As you said it has order of growth $\leq 1$.

Now if it had order of growth $\leq \rho<1$, we would have $$ |e^z-1|\leq Ae^{B|z|^\rho} \quad\forall z\in\mathbb{C}\qquad\Rightarrow\qquad |e^x-1|\leq Ae^{Bx^\rho} \quad\forall x>0. $$ Hence $$ e^x\leq |e^x-1|+1\leq(A+1)e^{Bx^\rho}\quad\Rightarrow\quad e^{x-Bx^\rho}\leq A+1$$ $$ \Rightarrow\quad x\left(1 -Bx^{\rho-1}\right)= x-Bx^\rho\leq\log(A+1)\quad\forall x>0. $$ Now the lhs clearly tends to $+\infty$ as $x$ tends to $+\infty$. Contradiction.

Answer 2

For any $\rho<1$, and $A,B>0$, one needs a $z\in{\Bbb C}$ such that $$ |e^z-1|> Ae^{B|z|^{\rho}}. $$

This is actually asking if the inequality has a solution.
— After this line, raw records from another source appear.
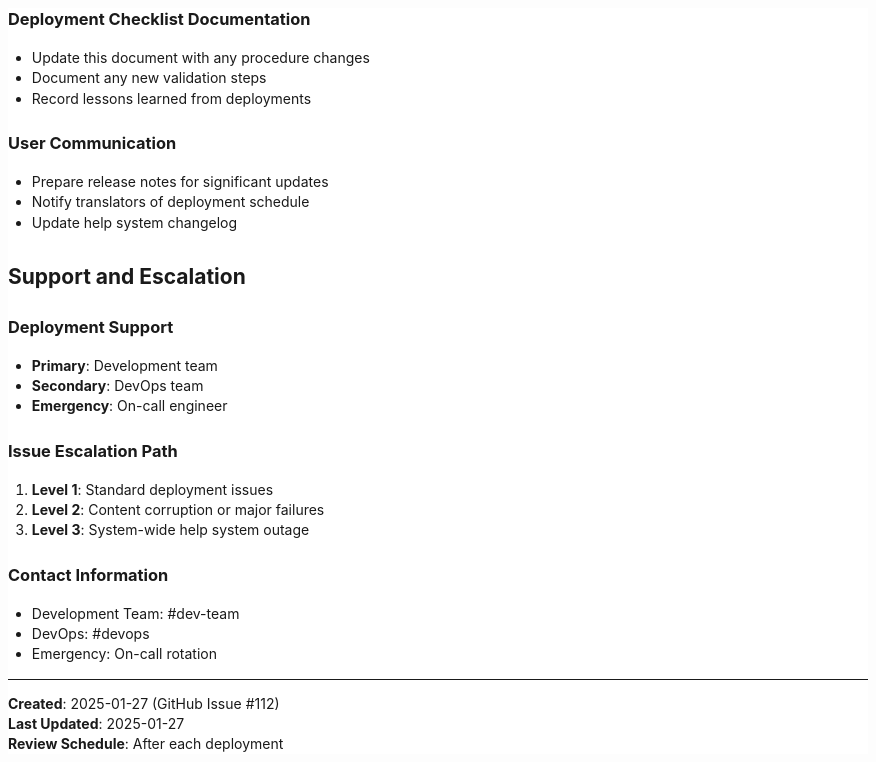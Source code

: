 ### Deployment Checklist Documentation
- Update this document with any procedure changes
- Document any new validation steps
- Record lessons learned from deployments

### User Communication
- Prepare release notes for significant updates
- Notify translators of deployment schedule
- Update help system changelog

## Support and Escalation

### Deployment Support
- **Primary**: Development team
- **Secondary**: DevOps team  
- **Emergency**: On-call engineer

### Issue Escalation Path
1. **Level 1**: Standard deployment issues
2. **Level 2**: Content corruption or major failures
3. **Level 3**: System-wide help system outage

### Contact Information
- Development Team: #dev-team
- DevOps: #devops
- Emergency: On-call rotation

---

**Created**: 2025-01-27 (GitHub Issue #112)  
**Last Updated**: 2025-01-27  
**Review Schedule**: After each deployment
If we focus on $z=x>0$, then the inequality is $$ e^x-1> Ae^{Bx^{\rho}} $$ which is equivalent to $$ e^{x-Bx^\rho}-e^{-Bx^\rho}>A\tag{*} $$ But $$ \lim_{x\to+\infty}(e^{x-Bx^\rho}-e^{-Bx^\rho})=\lim_{x\to+\infty} (e^{x^\rho(x^{1-\rho}-B)}-e^{-Bx^\rho})=+\infty. $$ Thus ($*$) must have a solution.